The move underscores the fact that millennials are watching far less live TV, and broadcasters are eager to draw them back, along with the advertisers flocking to digital.

The good news: Gamers, and e-sports fans in particular, watch more TV programming per week than average viewers. According to NewZoo, 66% of e-sports fans watch over six hours of TV, including traditional live TV, on demand video, online, and streaming. That’s compared to 64% of gamers and 61% of the total population.

The bad news: They tend to tune in wherever they are, which is often a computer or gaming console. About 33% of players who own gaming consoles like a PS4 or XBox use them to watch TV shows, according to the Entertainment Software Association, which means they’re tuning into live TV and using cable less often. And those who are playing more video games than they did three years ago are also spending 39% less time watching traditional TV.

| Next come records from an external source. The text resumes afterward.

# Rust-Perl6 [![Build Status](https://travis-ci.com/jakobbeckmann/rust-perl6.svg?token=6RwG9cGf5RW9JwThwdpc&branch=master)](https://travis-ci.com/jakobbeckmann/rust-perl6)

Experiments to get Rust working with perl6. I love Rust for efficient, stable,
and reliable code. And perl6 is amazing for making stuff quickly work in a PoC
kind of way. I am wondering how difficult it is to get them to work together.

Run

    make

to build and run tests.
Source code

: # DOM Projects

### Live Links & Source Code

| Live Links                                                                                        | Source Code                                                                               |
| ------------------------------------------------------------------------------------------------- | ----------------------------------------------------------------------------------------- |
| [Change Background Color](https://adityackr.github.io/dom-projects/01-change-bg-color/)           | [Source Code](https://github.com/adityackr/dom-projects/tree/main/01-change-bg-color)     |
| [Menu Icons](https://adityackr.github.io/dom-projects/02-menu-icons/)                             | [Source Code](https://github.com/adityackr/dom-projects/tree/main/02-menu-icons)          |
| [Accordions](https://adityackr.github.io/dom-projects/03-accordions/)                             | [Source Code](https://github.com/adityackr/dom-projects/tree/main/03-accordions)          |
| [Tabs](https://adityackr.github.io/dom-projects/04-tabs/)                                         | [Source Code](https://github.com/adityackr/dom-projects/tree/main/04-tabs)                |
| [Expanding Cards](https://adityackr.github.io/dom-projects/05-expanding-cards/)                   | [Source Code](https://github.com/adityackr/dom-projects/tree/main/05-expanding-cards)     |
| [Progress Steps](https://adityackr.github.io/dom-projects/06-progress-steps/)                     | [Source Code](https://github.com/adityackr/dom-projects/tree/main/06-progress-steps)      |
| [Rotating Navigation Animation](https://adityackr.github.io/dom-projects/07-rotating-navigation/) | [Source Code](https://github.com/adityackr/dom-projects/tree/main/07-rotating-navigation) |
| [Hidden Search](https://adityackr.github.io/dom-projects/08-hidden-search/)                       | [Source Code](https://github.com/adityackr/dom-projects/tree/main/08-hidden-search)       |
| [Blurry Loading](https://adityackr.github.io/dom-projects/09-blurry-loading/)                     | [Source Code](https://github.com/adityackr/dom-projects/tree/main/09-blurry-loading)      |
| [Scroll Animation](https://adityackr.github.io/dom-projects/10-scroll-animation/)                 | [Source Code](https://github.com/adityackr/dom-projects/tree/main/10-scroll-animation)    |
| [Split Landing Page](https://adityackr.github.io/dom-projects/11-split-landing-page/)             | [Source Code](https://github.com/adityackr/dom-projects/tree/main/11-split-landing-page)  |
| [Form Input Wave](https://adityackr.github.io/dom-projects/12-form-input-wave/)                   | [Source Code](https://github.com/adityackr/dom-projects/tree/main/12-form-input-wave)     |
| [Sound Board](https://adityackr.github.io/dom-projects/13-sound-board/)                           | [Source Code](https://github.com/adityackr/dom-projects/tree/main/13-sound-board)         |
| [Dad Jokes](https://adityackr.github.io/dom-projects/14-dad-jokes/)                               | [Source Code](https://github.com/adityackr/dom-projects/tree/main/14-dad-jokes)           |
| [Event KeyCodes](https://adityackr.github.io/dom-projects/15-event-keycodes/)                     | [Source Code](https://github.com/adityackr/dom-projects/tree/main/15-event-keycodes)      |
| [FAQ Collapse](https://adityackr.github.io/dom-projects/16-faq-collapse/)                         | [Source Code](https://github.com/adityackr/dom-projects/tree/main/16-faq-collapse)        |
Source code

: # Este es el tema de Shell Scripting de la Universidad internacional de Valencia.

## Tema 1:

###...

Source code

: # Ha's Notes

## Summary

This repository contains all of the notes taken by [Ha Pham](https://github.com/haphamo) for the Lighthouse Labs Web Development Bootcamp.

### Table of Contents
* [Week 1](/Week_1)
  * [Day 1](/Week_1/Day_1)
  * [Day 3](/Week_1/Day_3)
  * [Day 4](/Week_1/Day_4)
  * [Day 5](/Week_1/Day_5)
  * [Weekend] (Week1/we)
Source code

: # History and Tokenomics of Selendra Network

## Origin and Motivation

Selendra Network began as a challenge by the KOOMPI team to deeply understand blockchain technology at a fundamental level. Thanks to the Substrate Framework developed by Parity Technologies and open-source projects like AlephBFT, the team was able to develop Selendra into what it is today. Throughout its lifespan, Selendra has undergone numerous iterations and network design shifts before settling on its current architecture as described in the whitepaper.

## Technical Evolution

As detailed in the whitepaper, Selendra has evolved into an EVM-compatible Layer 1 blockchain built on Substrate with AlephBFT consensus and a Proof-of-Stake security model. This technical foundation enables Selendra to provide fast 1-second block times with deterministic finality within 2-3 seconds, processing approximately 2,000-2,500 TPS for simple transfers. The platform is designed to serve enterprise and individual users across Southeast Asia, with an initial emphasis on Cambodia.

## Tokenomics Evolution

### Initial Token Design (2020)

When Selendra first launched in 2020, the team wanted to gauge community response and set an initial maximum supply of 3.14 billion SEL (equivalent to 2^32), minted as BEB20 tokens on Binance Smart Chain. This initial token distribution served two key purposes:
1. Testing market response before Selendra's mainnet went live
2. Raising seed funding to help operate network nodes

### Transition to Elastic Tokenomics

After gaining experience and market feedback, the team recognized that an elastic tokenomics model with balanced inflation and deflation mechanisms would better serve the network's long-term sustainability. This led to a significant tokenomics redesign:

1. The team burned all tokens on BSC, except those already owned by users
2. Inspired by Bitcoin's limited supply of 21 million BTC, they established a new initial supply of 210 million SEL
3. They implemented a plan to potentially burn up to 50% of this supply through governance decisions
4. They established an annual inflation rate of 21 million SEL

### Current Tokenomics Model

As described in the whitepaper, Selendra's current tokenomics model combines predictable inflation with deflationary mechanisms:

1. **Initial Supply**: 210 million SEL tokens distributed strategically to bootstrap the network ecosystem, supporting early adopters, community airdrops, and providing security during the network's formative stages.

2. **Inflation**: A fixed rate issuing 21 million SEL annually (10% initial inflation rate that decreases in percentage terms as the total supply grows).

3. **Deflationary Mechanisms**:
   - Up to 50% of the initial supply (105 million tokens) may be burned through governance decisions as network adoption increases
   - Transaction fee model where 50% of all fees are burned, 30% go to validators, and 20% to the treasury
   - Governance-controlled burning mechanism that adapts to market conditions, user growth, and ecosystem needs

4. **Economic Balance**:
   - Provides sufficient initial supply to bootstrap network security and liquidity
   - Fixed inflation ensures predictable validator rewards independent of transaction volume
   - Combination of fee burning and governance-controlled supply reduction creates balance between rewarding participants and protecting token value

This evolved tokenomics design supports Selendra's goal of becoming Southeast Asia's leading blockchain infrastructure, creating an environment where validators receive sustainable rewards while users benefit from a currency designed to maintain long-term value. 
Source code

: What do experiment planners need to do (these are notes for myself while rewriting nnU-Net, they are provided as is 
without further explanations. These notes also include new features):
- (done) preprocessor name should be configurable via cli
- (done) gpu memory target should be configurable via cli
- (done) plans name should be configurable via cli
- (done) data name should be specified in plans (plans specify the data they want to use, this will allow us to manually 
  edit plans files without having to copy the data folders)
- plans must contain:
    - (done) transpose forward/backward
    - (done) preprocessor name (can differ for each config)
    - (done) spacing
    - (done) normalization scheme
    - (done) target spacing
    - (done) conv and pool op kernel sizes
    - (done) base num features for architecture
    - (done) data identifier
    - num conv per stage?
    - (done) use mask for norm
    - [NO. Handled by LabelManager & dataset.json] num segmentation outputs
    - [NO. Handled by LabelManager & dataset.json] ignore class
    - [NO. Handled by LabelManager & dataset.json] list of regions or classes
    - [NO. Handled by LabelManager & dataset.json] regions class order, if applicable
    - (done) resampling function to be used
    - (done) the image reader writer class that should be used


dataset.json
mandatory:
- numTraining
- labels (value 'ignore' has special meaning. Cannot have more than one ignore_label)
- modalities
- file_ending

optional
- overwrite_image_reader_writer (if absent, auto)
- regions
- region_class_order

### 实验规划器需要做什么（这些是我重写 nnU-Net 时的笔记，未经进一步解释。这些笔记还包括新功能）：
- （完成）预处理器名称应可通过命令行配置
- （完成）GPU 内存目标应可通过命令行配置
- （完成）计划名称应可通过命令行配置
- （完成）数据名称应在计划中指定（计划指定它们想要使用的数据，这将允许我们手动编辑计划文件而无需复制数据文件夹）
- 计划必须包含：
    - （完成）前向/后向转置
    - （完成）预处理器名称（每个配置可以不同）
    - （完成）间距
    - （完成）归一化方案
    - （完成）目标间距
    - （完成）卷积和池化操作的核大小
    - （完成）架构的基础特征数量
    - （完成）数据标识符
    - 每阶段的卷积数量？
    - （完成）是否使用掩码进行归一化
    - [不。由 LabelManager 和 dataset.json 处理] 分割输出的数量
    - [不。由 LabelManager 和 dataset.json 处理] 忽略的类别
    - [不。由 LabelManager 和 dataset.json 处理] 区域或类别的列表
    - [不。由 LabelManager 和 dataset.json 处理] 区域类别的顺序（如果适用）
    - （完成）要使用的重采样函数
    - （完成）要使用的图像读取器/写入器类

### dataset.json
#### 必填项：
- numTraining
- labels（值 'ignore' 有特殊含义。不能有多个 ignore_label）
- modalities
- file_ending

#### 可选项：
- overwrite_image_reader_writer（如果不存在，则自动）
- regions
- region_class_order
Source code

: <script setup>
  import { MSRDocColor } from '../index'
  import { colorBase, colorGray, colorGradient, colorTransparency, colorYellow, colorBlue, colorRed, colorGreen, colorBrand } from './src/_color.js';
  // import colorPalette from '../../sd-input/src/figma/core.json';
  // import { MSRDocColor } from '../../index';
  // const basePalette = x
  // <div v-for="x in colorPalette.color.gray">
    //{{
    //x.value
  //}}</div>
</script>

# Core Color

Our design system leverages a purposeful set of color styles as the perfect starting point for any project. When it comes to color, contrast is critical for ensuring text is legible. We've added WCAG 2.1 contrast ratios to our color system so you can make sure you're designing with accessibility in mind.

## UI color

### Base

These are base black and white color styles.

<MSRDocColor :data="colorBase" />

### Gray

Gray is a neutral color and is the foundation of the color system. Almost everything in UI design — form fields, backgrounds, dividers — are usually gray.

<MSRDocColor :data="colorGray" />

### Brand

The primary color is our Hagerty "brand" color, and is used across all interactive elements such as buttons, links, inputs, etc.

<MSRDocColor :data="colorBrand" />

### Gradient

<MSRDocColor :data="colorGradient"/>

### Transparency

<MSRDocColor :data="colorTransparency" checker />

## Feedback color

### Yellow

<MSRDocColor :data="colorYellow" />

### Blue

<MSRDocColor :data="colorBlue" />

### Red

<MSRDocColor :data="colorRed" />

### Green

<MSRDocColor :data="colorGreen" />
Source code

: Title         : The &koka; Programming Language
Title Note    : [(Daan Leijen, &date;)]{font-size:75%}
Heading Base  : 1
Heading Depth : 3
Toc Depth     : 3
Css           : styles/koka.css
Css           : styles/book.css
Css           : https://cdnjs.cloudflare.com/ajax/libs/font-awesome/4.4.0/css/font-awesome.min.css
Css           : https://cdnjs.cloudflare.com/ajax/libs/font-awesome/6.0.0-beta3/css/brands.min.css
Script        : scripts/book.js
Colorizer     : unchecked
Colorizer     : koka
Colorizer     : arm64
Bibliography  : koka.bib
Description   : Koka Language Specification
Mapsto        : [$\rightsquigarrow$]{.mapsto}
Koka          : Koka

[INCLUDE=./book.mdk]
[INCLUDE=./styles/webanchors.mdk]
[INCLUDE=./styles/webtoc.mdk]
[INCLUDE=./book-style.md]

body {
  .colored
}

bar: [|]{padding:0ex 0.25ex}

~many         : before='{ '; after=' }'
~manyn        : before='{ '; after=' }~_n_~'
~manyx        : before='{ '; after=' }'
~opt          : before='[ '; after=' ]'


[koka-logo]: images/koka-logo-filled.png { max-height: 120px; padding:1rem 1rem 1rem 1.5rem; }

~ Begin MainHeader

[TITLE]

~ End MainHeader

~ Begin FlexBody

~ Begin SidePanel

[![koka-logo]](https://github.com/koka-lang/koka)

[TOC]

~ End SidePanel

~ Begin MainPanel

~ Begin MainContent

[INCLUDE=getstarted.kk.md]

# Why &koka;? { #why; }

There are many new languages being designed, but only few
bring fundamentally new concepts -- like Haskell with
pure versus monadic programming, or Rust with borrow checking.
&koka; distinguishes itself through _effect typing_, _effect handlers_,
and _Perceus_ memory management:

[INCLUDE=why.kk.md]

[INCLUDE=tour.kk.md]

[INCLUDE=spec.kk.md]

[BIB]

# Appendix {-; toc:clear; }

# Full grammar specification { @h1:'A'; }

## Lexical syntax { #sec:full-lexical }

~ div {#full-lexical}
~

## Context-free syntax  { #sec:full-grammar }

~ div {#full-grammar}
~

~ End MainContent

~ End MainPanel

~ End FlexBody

TBS is betting that its new league with WME/IMG can convert more gamers into diehard e-sports fans, thus returning them to television. “It’s my firm belief that there are many e-sports fans who don’t know they’re e-sports fans yet,” Tobias Sherman, head of WME/IMG’s eSports division, told Variety. “Hell, I was one.”

But it will have it’s work cut out for it. ESPN dabbled in the e-sports arena with little success, and NBCUniversal pulled the plug on the video game network G4 last year because of low viewership.